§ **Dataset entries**
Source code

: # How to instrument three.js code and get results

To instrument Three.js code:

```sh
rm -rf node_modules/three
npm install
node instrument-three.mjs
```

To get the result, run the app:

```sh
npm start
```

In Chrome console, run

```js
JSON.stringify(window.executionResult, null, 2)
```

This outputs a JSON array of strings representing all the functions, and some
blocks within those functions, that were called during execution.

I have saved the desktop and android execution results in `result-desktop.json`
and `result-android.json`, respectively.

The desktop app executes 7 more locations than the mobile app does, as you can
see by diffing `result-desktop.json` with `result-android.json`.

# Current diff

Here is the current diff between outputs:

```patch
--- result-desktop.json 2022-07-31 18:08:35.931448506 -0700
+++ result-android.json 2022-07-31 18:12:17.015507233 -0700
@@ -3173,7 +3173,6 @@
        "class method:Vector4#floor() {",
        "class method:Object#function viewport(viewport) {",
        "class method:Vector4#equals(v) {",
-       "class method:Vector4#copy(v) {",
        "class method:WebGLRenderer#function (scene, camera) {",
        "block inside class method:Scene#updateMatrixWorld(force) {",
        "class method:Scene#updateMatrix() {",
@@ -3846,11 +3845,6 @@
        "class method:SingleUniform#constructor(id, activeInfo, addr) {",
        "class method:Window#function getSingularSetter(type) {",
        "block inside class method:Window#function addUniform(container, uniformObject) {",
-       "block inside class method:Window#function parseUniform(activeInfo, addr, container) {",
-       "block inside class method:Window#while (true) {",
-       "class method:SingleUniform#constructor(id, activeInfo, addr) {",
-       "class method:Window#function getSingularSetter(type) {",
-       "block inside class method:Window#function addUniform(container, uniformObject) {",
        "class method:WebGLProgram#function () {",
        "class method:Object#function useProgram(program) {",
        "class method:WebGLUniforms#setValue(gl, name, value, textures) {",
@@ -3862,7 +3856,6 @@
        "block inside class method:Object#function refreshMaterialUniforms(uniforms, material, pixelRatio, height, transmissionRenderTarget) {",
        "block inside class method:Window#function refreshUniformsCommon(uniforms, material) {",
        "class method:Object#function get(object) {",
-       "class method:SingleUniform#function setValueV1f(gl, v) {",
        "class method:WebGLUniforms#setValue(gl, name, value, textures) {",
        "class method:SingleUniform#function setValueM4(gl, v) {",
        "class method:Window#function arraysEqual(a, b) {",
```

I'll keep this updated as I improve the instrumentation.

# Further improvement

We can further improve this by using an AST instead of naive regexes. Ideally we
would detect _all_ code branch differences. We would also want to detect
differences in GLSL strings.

§ **What you need to do**
Wherever the string "constructor" is found in the entries, copy the line it sits in.

§ **Completed task**
        "class method:SingleUniform#constructor(id, activeInfo, addr) {",
-       "class method:SingleUniform#constructor(id, activeInfo, addr) {",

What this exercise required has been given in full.